Your response should be every line of the data, written out exactly.

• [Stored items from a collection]
::::::::::
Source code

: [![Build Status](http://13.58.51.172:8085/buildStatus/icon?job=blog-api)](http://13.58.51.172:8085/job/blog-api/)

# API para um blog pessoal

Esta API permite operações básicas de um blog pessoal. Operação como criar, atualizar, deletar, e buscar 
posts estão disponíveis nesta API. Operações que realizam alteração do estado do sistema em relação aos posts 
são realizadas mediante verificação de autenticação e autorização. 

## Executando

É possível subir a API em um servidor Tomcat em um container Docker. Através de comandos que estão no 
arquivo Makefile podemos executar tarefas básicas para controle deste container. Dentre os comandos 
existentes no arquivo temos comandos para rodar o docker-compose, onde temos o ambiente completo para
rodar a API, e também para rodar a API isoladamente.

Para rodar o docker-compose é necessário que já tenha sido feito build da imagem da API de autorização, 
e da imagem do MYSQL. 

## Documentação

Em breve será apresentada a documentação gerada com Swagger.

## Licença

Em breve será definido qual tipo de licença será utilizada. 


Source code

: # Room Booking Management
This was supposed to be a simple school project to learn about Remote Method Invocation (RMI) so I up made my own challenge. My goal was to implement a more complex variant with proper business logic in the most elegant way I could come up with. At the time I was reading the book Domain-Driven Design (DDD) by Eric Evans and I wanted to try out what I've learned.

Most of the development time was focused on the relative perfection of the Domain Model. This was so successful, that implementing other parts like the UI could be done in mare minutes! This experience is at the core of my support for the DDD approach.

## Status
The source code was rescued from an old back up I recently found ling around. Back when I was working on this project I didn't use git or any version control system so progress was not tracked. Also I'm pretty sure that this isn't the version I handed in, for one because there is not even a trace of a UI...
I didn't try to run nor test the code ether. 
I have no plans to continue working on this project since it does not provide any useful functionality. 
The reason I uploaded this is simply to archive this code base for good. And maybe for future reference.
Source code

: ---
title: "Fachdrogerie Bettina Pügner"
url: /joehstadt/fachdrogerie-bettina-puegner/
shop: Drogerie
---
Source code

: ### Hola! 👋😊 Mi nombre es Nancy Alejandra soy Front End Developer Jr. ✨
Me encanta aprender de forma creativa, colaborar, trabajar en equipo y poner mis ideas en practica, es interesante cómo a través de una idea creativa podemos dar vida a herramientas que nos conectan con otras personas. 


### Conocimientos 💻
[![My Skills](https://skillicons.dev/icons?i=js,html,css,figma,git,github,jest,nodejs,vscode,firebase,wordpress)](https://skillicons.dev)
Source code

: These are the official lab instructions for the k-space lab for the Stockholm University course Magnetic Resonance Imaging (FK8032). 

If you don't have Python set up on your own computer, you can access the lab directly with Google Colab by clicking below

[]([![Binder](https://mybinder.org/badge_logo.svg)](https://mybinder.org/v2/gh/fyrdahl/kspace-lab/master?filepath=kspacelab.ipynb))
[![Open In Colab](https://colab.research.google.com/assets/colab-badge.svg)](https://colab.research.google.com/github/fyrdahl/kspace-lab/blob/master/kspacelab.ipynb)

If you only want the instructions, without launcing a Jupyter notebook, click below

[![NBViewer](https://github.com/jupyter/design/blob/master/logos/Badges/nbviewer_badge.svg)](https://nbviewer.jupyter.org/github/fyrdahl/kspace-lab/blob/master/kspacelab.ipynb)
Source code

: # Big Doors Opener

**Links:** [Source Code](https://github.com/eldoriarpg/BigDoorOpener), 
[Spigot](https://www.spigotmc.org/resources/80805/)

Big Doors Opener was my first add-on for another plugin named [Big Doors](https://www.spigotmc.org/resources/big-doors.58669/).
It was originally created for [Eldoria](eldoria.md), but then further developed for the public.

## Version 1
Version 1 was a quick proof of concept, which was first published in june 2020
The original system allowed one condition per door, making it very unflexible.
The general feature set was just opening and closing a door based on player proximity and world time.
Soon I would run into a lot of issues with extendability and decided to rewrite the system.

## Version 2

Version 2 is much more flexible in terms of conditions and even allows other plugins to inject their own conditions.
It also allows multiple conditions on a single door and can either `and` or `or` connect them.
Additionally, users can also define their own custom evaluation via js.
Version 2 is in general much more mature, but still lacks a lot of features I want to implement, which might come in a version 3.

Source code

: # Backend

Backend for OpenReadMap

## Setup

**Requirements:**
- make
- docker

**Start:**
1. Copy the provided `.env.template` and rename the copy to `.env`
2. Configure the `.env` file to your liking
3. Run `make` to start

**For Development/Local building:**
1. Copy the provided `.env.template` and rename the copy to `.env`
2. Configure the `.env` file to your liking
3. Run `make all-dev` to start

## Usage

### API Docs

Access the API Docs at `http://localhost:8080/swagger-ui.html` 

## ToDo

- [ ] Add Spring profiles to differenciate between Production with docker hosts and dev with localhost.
::::::::::
• [Answer to this problem]
Source code

: [![Build Status](http://13.58.51.172:8085/buildStatus/icon?job=blog-api)](http://13.58.51.172:8085/job/blog-api/)

# API para um blog pessoal

Esta API permite operações básicas de um blog pessoal. Operação como criar, atualizar, deletar, e buscar 
posts estão disponíveis nesta API. Operações que realizam alteração do estado do sistema em relação aos posts 
são realizadas mediante verificação de autenticação e autorização. 

## Executando

É possível subir a API em um servidor Tomcat em um container Docker. Através de comandos que estão no 
arquivo Makefile podemos executar tarefas básicas para controle deste container. Dentre os comandos 
existentes no arquivo temos comandos para rodar o docker-compose, onde temos o ambiente completo para
rodar a API, e também para rodar a API isoladamente.

Para rodar o docker-compose é necessário que já tenha sido feito build da imagem da API de autorização, 
e da imagem do MYSQL. 

## Documentação

Em breve será apresentada a documentação gerada com Swagger.

## Licença

Em breve será definido qual tipo de licença será utilizada. 


Source code

: # Room Booking Management
This was supposed to be a simple school project to learn about Remote Method Invocation (RMI) so I up made my own challenge. My goal was to implement a more complex variant with proper business logic in the most elegant way I could come up with. At the time I was reading the book Domain-Driven Design (DDD) by Eric Evans and I wanted to try out what I've learned.

Most of the development time was focused on the relative perfection of the Domain Model. This was so successful, that implementing other parts like the UI could be done in mare minutes! This experience is at the core of my support for the DDD approach.

## Status
The source code was rescued from an old back up I recently found ling around. Back when I was working on this project I didn't use git or any version control system so progress was not tracked. Also I'm pretty sure that this isn't the version I handed in, for one because there is not even a trace of a UI...
I didn't try to run nor test the code ether. 
I have no plans to continue working on this project since it does not provide any useful functionality. 
The reason I uploaded this is simply to archive this code base for good. And maybe for future reference.
Source code

: ---
title: "Fachdrogerie Bettina Pügner"
url: /joehstadt/fachdrogerie-bettina-puegner/
shop: Drogerie
---
Source code

: ### Hola! 👋😊 Mi nombre es Nancy Alejandra soy Front End Developer Jr. ✨
Me encanta aprender de forma creativa, colaborar, trabajar en equipo y poner mis ideas en practica, es interesante cómo a través de una idea creativa podemos dar vida a herramientas que nos conectan con otras personas. 


### Conocimientos 💻
[![My Skills](https://skillicons.dev/icons?i=js,html,css,figma,git,github,jest,nodejs,vscode,firebase,wordpress)](https://skillicons.dev)
Source code

: These are the official lab instructions for the k-space lab for the Stockholm University course Magnetic Resonance Imaging (FK8032). 

If you don't have Python set up on your own computer, you can access the lab directly with Google Colab by clicking below

[]([![Binder](https://mybinder.org/badge_logo.svg)](https://mybinder.org/v2/gh/fyrdahl/kspace-lab/master?filepath=kspacelab.ipynb))
[![Open In Colab](https://colab.research.google.com/assets/colab-badge.svg)](https://colab.research.google.com/github/fyrdahl/kspace-lab/blob/master/kspacelab.ipynb)

If you only want the instructions, without launcing a Jupyter notebook, click below

[![NBViewer](https://github.com/jupyter/design/blob/master/logos/Badges/nbviewer_badge.svg)](https://nbviewer.jupyter.org/github/fyrdahl/kspace-lab/blob/master/kspacelab.ipynb)
Source code

: # Big Doors Opener

**Links:** [Source Code](https://github.com/eldoriarpg/BigDoorOpener), 
[Spigot](https://www.spigotmc.org/resources/80805/)

Big Doors Opener was my first add-on for another plugin named [Big Doors](https://www.spigotmc.org/resources/big-doors.58669/).
It was originally created for [Eldoria](eldoria.md), but then further developed for the public.

## Version 1
Version 1 was a quick proof of concept, which was first published in june 2020
The original system allowed one condition per door, making it very unflexible.
The general feature set was just opening and closing a door based on player proximity and world time.
Soon I would run into a lot of issues with extendability and decided to rewrite the system.

## Version 2

Version 2 is much more flexible in terms of conditions and even allows other plugins to inject their own conditions.
It also allows multiple conditions on a single door and can either `and` or `or` connect them.
Additionally, users can also define their own custom evaluation via js.
Version 2 is in general much more mature, but still lacks a lot of features I want to implement, which might come in a version 3.

Source code

: # Backend

Backend for OpenReadMap

## Setup

**Requirements:**
- make
- docker

**Start:**
1. Copy the provided `.env.template` and rename the copy to `.env`
2. Configure the `.env` file to your liking
3. Run `make` to start

**For Development/Local building:**
1. Copy the provided `.env.template` and rename the copy to `.env`
2. Configure the `.env` file to your liking
3. Run `make all-dev` to start

## Usage

### API Docs

Access the API Docs at `http://localhost:8080/swagger-ui.html` 

## ToDo

- [ ] Add Spring profiles to differenciate between Production with docker hosts and dev with localhost.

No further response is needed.